Art Garfunkel – Bright Eyes (Video)
This was the theme from the animated film that made everyone cry but me, Watership Down. The reason I didn’t cry is that I have never seen it, deterred from doing so by tales of people crying. The song sounds appropriately sad but tinged with a surge of hopefulness, which I understand ties in with the scene in the film it scores. At the time I thought it was the most beautiful song I had ever heard. Actually, I still think it is beautiful, though I have heard a great many contenders for the title since. Bright Eyes and I Don’t Like Mondays (which I won’t feature as the Boomtown Rats will be included in the third part) were my anthems for the summer of 1979. [Link removed by Mediafire]

Amii Stewart – Knock On Wood.mp3
What did I know of the old soul masters then? This is one of the great cover versions, an explosion of disco joy, co-produced by Simon May, who wrote the theme of the BBC soapie Eastenders. And then there was the cover. I had seen exotic before, but Amii Stewart was something quite beyond that; she was flamboyantly beautiful while wearing silly headgear which only the spawn of royal bottom feeders would not reject as too daft. Knock On Wood was a massive hit almost everywhere, but strangely not in West Germany, where it stalled at #13. Amii Stewart is the step-sister of HiNRG queen Miquel Brown (whose Close To Perfection is an old favourite of mine) and thereby aunt of 1980s disco starlet Sinitta, she of much cuteness and modest artistry.

Kiss – I Was Made For Loving You.mp3
By 1979 everybody seemed to buy into that disco thing. In retrospect it shouldn’t be surprising that a rock group whose members liked to wear chest-hair revealing leather outfits and wore far too much make-up should have dabbled in a genre that owed much to its evolution to the gay scene. But those were the days when fans of Freddie Mercury would be glad to resort to violence in defence of their hero’s honour should one have questioned the Queen singer’s uncompromising heterosexuality. Anyway, so in 1979 Kiss went disco in a bid to revive their flagging career. And it provided them their first UK chart entry (albeit peaking at only #50) and for me a birthday present for my little brother.

Gibson Brothers – Cuba.mp3
Cuba provides a specific if slightly hazy memory involving a fair we visited after a boring afternoon at an old man’s garden allotment. I remember being bored at the fair, and how the Gibson Brother’s epic disco number lifted my flagging spirits. It is, of course, a most banal memory, as the reader will have noted already with a zeal that is almost rude. The point though is that sometimes music sticks with us not because of a significant event or constant exposure over a period of time, but because it just does. And Cuba still has the capacity to lift my spirits, though not as much as their next hit single, the brilliant Que Sera Mi Vida.
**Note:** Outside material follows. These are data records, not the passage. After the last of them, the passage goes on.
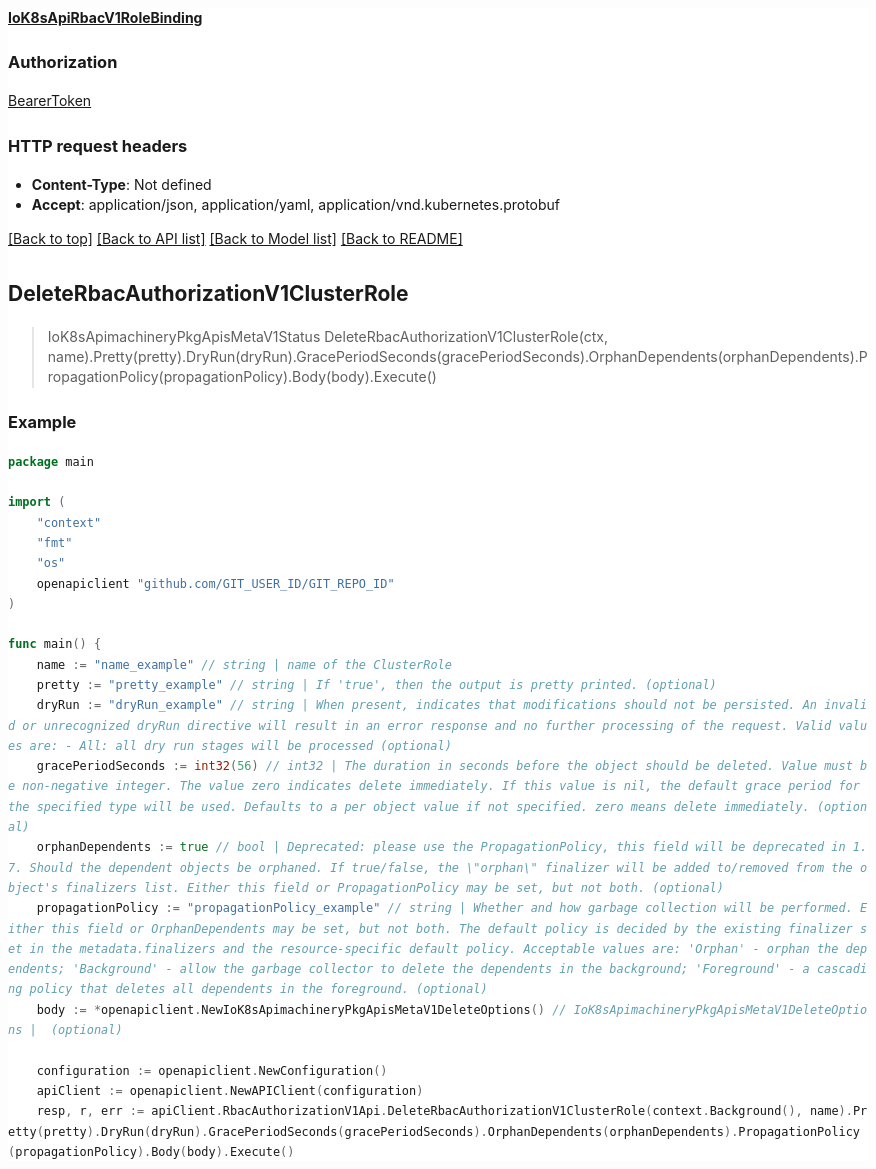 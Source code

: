[**IoK8sApiRbacV1RoleBinding**](IoK8sApiRbacV1RoleBinding.md)

### Authorization

[BearerToken](../README.md#BearerToken)

### HTTP request headers

- **Content-Type**: Not defined
- **Accept**: application/json, application/yaml, application/vnd.kubernetes.protobuf

[[Back to top]](#) [[Back to API list]](../README.md#documentation-for-api-endpoints)
[[Back to Model list]](../README.md#documentation-for-models)
[[Back to README]](../README.md)


## DeleteRbacAuthorizationV1ClusterRole

> IoK8sApimachineryPkgApisMetaV1Status DeleteRbacAuthorizationV1ClusterRole(ctx, name).Pretty(pretty).DryRun(dryRun).GracePeriodSeconds(gracePeriodSeconds).OrphanDependents(orphanDependents).PropagationPolicy(propagationPolicy).Body(body).Execute()





### Example

```go
package main

import (
    "context"
    "fmt"
    "os"
    openapiclient "github.com/GIT_USER_ID/GIT_REPO_ID"
)

func main() {
    name := "name_example" // string | name of the ClusterRole
    pretty := "pretty_example" // string | If 'true', then the output is pretty printed. (optional)
    dryRun := "dryRun_example" // string | When present, indicates that modifications should not be persisted. An invalid or unrecognized dryRun directive will result in an error response and no further processing of the request. Valid values are: - All: all dry run stages will be processed (optional)
    gracePeriodSeconds := int32(56) // int32 | The duration in seconds before the object should be deleted. Value must be non-negative integer. The value zero indicates delete immediately. If this value is nil, the default grace period for the specified type will be used. Defaults to a per object value if not specified. zero means delete immediately. (optional)
    orphanDependents := true // bool | Deprecated: please use the PropagationPolicy, this field will be deprecated in 1.7. Should the dependent objects be orphaned. If true/false, the \"orphan\" finalizer will be added to/removed from the object's finalizers list. Either this field or PropagationPolicy may be set, but not both. (optional)
    propagationPolicy := "propagationPolicy_example" // string | Whether and how garbage collection will be performed. Either this field or OrphanDependents may be set, but not both. The default policy is decided by the existing finalizer set in the metadata.finalizers and the resource-specific default policy. Acceptable values are: 'Orphan' - orphan the dependents; 'Background' - allow the garbage collector to delete the dependents in the background; 'Foreground' - a cascading policy that deletes all dependents in the foreground. (optional)
    body := *openapiclient.NewIoK8sApimachineryPkgApisMetaV1DeleteOptions() // IoK8sApimachineryPkgApisMetaV1DeleteOptions |  (optional)

    configuration := openapiclient.NewConfiguration()
    apiClient := openapiclient.NewAPIClient(configuration)
    resp, r, err := apiClient.RbacAuthorizationV1Api.DeleteRbacAuthorizationV1ClusterRole(context.Background(), name).Pretty(pretty).DryRun(dryRun).GracePeriodSeconds(gracePeriodSeconds).OrphanDependents(orphanDependents).PropagationPolicy(propagationPolicy).Body(body).Execute()
```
Kevin Keegan – Head Over Heels In Love.mp3
American readers won’t know what to do with this, but German and British readers will luv it, just luv it. Kevin Keegan was a famous English football player (the football played with feet, not the one with the shoulderpads) who in 1977 transferred from Liverpool to the German club SV Hamburg. In 1979, he helped Hamburg win the German championship and was the country’s biggest football star. So Mighty Mouse, as he was known, crowned his sporting accomplishment by recording a single with Smokie, and it sounds just like the horrors that group used to perpetrate at the time. To Keegan’s credit, he could hold a tune better than he could hold a lead, as fans of Newcastle United would later discover. Here is a video of King Kev violating a poor woman as he sings his song in the Saturday night sports show Das Aktuelle Sportstudio, having been flown in from Bielefeld after Hamburg’s game there on 2 June 1979.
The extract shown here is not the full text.